Aim of the task:
Beginning with the first line of the data below, set down each line exactly through the line that contains "Adrianzén Menacho y".

*** Available data ***

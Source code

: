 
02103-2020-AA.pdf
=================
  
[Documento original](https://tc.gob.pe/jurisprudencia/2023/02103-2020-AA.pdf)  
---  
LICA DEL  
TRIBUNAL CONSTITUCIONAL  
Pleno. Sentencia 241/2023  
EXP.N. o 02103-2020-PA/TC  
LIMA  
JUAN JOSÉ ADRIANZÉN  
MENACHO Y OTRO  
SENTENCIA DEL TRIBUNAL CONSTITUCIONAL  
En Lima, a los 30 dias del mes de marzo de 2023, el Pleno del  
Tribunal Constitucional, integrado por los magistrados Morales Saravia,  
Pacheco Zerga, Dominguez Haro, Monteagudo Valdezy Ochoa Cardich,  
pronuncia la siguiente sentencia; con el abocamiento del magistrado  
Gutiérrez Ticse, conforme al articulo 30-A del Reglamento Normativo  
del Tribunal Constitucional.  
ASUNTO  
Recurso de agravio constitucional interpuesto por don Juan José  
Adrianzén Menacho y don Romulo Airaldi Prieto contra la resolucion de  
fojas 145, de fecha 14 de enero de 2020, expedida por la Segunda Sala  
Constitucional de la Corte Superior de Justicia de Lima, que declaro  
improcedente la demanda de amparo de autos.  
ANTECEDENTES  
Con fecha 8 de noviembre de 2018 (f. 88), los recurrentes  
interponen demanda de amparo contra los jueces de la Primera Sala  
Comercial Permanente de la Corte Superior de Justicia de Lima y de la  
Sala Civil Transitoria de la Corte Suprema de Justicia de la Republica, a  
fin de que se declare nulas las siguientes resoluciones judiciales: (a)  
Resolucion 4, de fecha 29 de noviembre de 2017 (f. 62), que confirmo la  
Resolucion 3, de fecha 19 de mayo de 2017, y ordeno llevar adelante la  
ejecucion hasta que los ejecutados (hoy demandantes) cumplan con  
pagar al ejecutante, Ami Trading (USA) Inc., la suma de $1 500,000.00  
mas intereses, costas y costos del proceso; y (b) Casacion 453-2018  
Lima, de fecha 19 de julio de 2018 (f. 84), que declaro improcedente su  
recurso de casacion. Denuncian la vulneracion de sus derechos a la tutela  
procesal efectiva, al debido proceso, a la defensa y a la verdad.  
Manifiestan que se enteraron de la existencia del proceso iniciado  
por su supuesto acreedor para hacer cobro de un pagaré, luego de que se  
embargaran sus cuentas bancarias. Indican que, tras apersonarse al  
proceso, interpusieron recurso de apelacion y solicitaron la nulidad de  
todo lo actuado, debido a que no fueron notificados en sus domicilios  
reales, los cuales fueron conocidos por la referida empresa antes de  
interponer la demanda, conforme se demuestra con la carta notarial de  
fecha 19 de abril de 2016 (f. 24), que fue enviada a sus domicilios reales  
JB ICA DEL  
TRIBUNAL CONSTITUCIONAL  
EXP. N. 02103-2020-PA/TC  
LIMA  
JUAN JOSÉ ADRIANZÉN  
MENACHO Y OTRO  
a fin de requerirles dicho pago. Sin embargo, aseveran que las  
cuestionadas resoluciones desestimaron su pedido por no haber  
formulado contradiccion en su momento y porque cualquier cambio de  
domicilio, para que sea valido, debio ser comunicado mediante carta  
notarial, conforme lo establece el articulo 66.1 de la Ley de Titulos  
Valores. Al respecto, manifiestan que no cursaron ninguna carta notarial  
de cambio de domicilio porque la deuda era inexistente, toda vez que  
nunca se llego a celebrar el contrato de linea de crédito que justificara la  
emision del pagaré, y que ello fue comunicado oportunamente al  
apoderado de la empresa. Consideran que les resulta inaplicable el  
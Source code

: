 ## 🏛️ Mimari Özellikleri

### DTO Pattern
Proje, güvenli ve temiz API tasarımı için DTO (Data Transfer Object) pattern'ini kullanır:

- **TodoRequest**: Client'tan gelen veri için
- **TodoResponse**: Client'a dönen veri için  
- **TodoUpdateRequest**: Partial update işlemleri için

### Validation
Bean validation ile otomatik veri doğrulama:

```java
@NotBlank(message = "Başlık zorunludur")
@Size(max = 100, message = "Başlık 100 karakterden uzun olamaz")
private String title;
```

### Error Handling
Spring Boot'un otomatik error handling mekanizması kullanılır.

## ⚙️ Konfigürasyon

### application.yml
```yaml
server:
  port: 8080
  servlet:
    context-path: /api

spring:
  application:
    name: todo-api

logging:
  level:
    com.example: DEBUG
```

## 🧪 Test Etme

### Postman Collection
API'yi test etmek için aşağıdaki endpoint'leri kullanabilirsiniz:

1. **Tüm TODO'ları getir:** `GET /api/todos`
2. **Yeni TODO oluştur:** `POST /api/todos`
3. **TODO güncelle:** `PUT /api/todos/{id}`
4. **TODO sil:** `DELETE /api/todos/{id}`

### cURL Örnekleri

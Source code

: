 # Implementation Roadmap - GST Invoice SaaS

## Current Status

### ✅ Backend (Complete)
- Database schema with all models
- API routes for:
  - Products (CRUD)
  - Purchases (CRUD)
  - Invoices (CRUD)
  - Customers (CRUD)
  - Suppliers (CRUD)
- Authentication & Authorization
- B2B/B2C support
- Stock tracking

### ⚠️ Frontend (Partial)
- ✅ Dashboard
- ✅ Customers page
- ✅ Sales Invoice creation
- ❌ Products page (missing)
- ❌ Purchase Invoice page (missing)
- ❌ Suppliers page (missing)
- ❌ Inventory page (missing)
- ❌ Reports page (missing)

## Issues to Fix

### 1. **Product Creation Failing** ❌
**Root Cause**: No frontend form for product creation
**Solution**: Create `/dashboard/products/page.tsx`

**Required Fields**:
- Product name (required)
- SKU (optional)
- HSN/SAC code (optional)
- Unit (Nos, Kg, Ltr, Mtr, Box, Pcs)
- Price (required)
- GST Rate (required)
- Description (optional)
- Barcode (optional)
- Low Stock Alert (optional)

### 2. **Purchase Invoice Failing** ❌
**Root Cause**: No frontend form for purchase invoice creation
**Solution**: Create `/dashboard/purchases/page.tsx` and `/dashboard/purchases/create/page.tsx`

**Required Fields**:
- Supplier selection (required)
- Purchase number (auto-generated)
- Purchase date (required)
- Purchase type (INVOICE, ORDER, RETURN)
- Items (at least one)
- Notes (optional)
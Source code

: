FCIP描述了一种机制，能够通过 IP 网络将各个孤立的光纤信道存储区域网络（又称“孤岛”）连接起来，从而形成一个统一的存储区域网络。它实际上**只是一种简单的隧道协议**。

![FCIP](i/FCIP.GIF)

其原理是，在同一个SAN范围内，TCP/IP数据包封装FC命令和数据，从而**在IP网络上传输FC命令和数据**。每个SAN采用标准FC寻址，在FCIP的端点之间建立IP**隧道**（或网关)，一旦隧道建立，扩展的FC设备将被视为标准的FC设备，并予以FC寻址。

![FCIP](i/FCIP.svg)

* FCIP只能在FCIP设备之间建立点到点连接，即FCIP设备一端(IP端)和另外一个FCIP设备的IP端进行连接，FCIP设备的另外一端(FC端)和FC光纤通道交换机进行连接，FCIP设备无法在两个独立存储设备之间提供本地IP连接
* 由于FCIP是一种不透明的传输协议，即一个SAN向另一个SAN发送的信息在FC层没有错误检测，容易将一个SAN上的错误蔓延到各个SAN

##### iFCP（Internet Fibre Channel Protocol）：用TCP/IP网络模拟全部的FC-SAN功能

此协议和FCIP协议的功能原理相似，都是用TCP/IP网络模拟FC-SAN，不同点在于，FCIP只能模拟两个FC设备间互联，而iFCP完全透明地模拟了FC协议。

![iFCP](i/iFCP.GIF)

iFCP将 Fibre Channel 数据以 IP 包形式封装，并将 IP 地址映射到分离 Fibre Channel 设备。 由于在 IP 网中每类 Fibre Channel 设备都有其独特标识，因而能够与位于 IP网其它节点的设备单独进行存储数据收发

*** End of Available data ***

Exercise solution:
Source code

: 
02103-2020-AA.pdf
=================
  
[Documento original](https://tc.gob.pe/jurisprudencia/2023/02103-2020-AA.pdf)  
---  
LICA DEL  
TRIBUNAL CONSTITUCIONAL  
Pleno. Sentencia 241/2023  
EXP.N. o 02103-2020-PA/TC  
LIMA  
JUAN JOSÉ ADRIANZÉN  
MENACHO Y OTRO  
SENTENCIA DEL TRIBUNAL CONSTITUCIONAL  
En Lima, a los 30 dias del mes de marzo de 2023, el Pleno del  
Tribunal Constitucional, integrado por los magistrados Morales Saravia,  
Pacheco Zerga, Dominguez Haro, Monteagudo Valdezy Ochoa Cardich,  
pronuncia la siguiente sentencia; con el abocamiento del magistrado  
Gutiérrez Ticse, conforme al articulo 30-A del Reglamento Normativo  
del Tribunal Constitucional.  
ASUNTO  
Recurso de agravio constitucional interpuesto por don Juan José  
Adrianzén Menacho y don Romulo Airaldi Prieto contra la resolucion de  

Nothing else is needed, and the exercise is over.